- _Task item_:
Write back each entry precisely as it is given.

- _Provided data_:
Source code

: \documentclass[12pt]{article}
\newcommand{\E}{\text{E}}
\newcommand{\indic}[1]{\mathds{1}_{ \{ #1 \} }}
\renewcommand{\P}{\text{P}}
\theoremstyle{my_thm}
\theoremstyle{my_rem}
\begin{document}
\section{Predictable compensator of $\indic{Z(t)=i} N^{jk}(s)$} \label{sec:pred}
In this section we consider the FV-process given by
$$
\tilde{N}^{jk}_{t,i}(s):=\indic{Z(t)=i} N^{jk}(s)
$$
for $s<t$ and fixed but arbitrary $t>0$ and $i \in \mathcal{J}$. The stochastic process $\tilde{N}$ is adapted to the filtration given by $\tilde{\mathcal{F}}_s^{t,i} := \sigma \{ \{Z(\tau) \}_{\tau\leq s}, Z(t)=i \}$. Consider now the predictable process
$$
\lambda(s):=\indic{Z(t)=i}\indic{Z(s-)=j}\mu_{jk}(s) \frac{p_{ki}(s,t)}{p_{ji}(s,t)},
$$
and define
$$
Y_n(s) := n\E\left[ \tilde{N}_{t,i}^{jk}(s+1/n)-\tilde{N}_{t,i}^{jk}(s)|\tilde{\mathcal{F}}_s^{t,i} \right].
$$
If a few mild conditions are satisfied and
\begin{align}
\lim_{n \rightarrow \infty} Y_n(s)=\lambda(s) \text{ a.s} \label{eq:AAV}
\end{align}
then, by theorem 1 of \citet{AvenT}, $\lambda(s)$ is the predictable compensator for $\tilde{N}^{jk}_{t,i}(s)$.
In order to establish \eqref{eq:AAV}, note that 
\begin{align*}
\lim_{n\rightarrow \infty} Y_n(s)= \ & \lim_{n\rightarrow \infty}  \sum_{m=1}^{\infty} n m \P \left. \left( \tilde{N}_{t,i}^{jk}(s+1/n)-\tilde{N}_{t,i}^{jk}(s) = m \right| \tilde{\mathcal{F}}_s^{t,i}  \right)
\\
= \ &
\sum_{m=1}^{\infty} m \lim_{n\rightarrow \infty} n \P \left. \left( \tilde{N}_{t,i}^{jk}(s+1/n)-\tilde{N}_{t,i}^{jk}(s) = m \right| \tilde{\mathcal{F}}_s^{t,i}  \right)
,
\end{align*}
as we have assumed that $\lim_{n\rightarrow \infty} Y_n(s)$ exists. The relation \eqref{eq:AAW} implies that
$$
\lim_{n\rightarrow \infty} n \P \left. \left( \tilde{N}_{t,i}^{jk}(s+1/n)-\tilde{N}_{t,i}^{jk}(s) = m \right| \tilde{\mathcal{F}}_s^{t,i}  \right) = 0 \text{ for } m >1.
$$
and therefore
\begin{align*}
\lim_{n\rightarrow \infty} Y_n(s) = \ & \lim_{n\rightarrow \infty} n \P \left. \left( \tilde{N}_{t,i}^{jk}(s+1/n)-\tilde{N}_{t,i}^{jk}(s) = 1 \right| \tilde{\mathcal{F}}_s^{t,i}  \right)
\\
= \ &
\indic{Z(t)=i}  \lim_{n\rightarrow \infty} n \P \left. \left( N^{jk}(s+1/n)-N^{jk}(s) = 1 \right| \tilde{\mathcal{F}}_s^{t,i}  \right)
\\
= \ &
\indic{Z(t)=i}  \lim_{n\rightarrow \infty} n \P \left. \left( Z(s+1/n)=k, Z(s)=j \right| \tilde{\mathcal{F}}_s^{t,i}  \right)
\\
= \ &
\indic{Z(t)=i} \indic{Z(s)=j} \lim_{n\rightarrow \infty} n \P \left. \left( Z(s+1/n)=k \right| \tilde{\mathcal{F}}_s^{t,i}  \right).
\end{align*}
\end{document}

- _Exercise response_:
Source code

: \documentclass[12pt]{article}
\newcommand{\E}{\text{E}}
\newcommand{\indic}[1]{\mathds{1}_{ \{ #1 \} }}
\renewcommand{\P}{\text{P}}
\theoremstyle{my_thm}
\theoremstyle{my_rem}
\begin{document}
\section{Predictable compensator of $\indic{Z(t)=i} N^{jk}(s)$} \label{sec:pred}
In this section we consider the FV-process given by
$$
\tilde{N}^{jk}_{t,i}(s):=\indic{Z(t)=i} N^{jk}(s)
$$
for $s<t$ and fixed but arbitrary $t>0$ and $i \in \mathcal{J}$. The stochastic process $\tilde{N}$ is adapted to the filtration given by $\tilde{\mathcal{F}}_s^{t,i} := \sigma \{ \{Z(\tau) \}_{\tau\leq s}, Z(t)=i \}$. Consider now the predictable process
$$
\lambda(s):=\indic{Z(t)=i}\indic{Z(s-)=j}\mu_{jk}(s) \frac{p_{ki}(s,t)}{p_{ji}(s,t)},
$$
and define
$$
Y_n(s) := n\E\left[ \tilde{N}_{t,i}^{jk}(s+1/n)-\tilde{N}_{t,i}^{jk}(s)|\tilde{\mathcal{F}}_s^{t,i} \right].
$$
If a few mild conditions are satisfied and
\begin{align}
\lim_{n \rightarrow \infty} Y_n(s)=\lambda(s) \text{ a.s} \label{eq:AAV}
\end{align}
then, by theorem 1 of \citet{AvenT}, $\lambda(s)$ is the predictable compensator for $\tilde{N}^{jk}_{t,i}(s)$.
In order to establish \eqref{eq:AAV}, note that 
\begin{align*}
\lim_{n\rightarrow \infty} Y_n(s)= \ & \lim_{n\rightarrow \infty}  \sum_{m=1}^{\infty} n m \P \left. \left( \tilde{N}_{t,i}^{jk}(s+1/n)-\tilde{N}_{t,i}^{jk}(s) = m \right| \tilde{\mathcal{F}}_s^{t,i}  \right)
\\
= \ &
\sum_{m=1}^{\infty} m \lim_{n\rightarrow \infty} n \P \left. \left( \tilde{N}_{t,i}^{jk}(s+1/n)-\tilde{N}_{t,i}^{jk}(s) = m \right| \tilde{\mathcal{F}}_s^{t,i}  \right)
,
\end{align*}
as we have assumed that $\lim_{n\rightarrow \infty} Y_n(s)$ exists. The relation \eqref{eq:AAW} implies that
$$
\lim_{n\rightarrow \infty} n \P \left. \left( \tilde{N}_{t,i}^{jk}(s+1/n)-\tilde{N}_{t,i}^{jk}(s) = m \right| \tilde{\mathcal{F}}_s^{t,i}  \right) = 0 \text{ for } m >1.
$$
and therefore
\begin{align*}
\lim_{n\rightarrow \infty} Y_n(s) = \ & \lim_{n\rightarrow \infty} n \P \left. \left( \tilde{N}_{t,i}^{jk}(s+1/n)-\tilde{N}_{t,i}^{jk}(s) = 1 \right| \tilde{\mathcal{F}}_s^{t,i}  \right)
\\
= \ &
\indic{Z(t)=i}  \lim_{n\rightarrow \infty} n \P \left. \left( N^{jk}(s+1/n)-N^{jk}(s) = 1 \right| \tilde{\mathcal{F}}_s^{t,i}  \right)
\\
= \ &
\indic{Z(t)=i}  \lim_{n\rightarrow \infty} n \P \left. \left( Z(s+1/n)=k, Z(s)=j \right| \tilde{\mathcal{F}}_s^{t,i}  \right)
\\
= \ &
\indic{Z(t)=i} \indic{Z(s)=j} \lim_{n\rightarrow \infty} n \P \left. \left( Z(s+1/n)=k \right| \tilde{\mathcal{F}}_s^{t,i}  \right).
\end{align*}
\end{document}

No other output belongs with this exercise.